• Your assignment: Could you copy exactly the line that contains "[jcenter](http" and every line after it to the end of the records, and nothing more?

<<<<

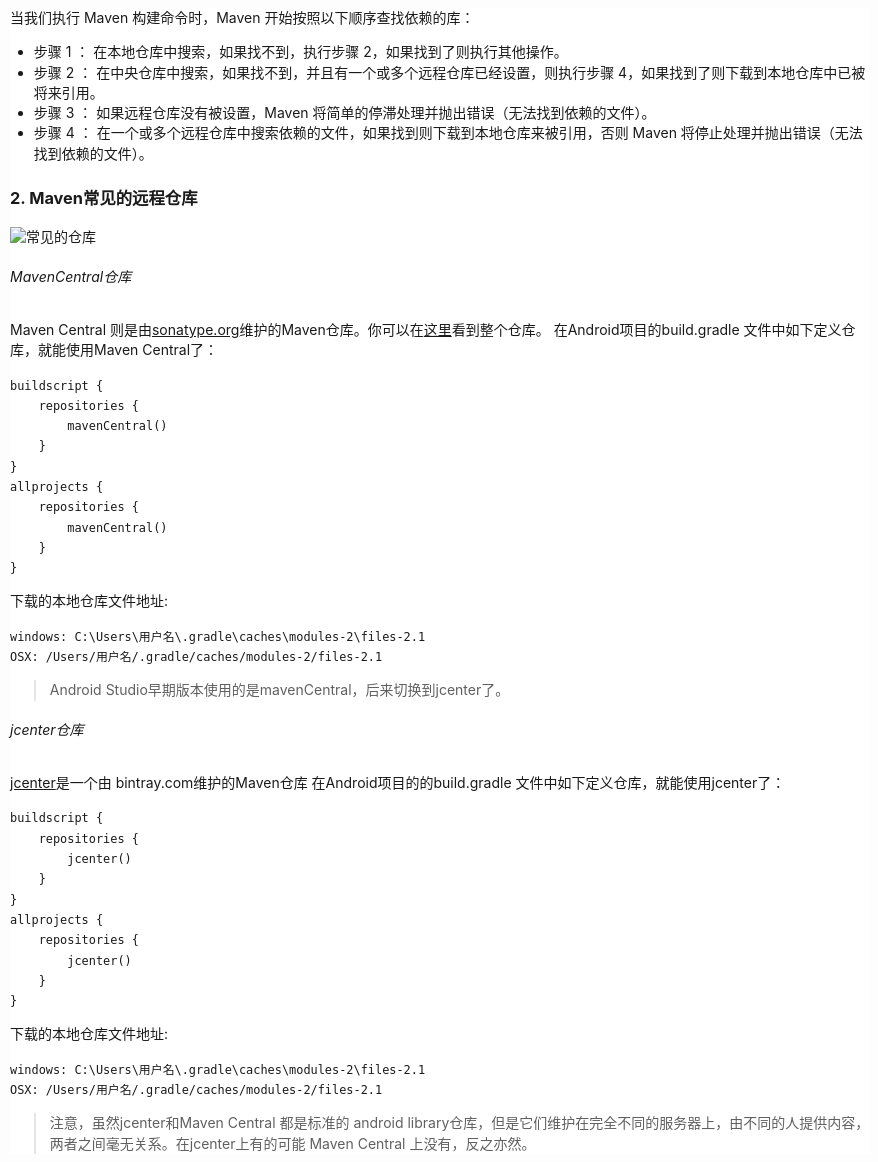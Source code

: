 当我们执行 Maven 构建命令时，Maven 开始按照以下顺序查找依赖的库：

- 步骤 1 ： 在本地仓库中搜索，如果找不到，执行步骤 2，如果找到了则执行其他操作。
- 步骤 2 ： 在中央仓库中搜索，如果找不到，并且有一个或多个远程仓库已经设置，则执行步骤 4，如果找到了则下载到本地仓库中已被将来引用。
- 步骤 3 ： 如果远程仓库没有被设置，Maven 将简单的停滞处理并抛出错误（无法找到依赖的文件）。
- 步骤 4 ： 在一个或多个远程仓库中搜索依赖的文件，如果找到则下载到本地仓库来被引用，否则 Maven 将停止处理并抛出错误（无法找到依赖的文件）。

### 2. Maven常见的远程仓库
![常见的仓库](https://upload-images.jianshu.io/upload_images/3067896-42c71b20c1c5f363.png?imageMogr2/auto-orient/strip%7CimageView2/2/w/1240)

###### MavenCentral仓库
Maven Central 则是由[sonatype.org](https://sonatype.org/)维护的Maven仓库。你可以在[这里](https://repo1.maven.org/maven2/)看到整个仓库。
在Android项目的build.gradle 文件中如下定义仓库，就能使用Maven Central了：

```
buildscript {
    repositories {
        mavenCentral()
    }
}
allprojects {
    repositories {
        mavenCentral()
    }
}

```
下载的本地仓库文件地址:
```
windows: C:\Users\用户名\.gradle\caches\modules-2\files-2.1
OSX: /Users/用户名/.gradle/caches/modules-2/files-2.1
```
>Android Studio早期版本使用的是mavenCentral，后来切换到jcenter了。

###### jcenter仓库
[jcenter](https://bintray.com/)是一个由 bintray.com维护的Maven仓库
在Android项目的的build.gradle 文件中如下定义仓库，就能使用jcenter了：
```
buildscript {
    repositories {
        jcenter()
    }
}
allprojects {
    repositories {
        jcenter()
    }
}
```
下载的本地仓库文件地址:
```
windows: C:\Users\用户名\.gradle\caches\modules-2\files-2.1
OSX: /Users/用户名/.gradle/caches/modules-2/files-2.1
```
>注意，虽然jcenter和Maven Central 都是标准的 android library仓库，但是它们维护在完全不同的服务器上，由不同的人提供内容，两者之间毫无关系。在jcenter上有的可能 Maven Central 上没有，反之亦然。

>>>>

• Solution to the exercise:
[jcenter](https://bintray.com/)是一个由 bintray.com维护的Maven仓库
在Android项目的的build.gradle 文件中如下定义仓库，就能使用jcenter了：
```
buildscript {
    repositories {
        jcenter()
    }
}
allprojects {
    repositories {
        jcenter()
    }
}
```
下载的本地仓库文件地址:
```
windows: C:\Users\用户名\.gradle\caches\modules-2\files-2.1
OSX: /Users/用户名/.gradle/caches/modules-2/files-2.1
```
>注意，虽然jcenter和Maven Central 都是标准的 android library仓库，但是它们维护在完全不同的服务器上，由不同的人提供内容，两者之间毫无关系。在jcenter上有的可能 Maven Central 上没有，反之亦然。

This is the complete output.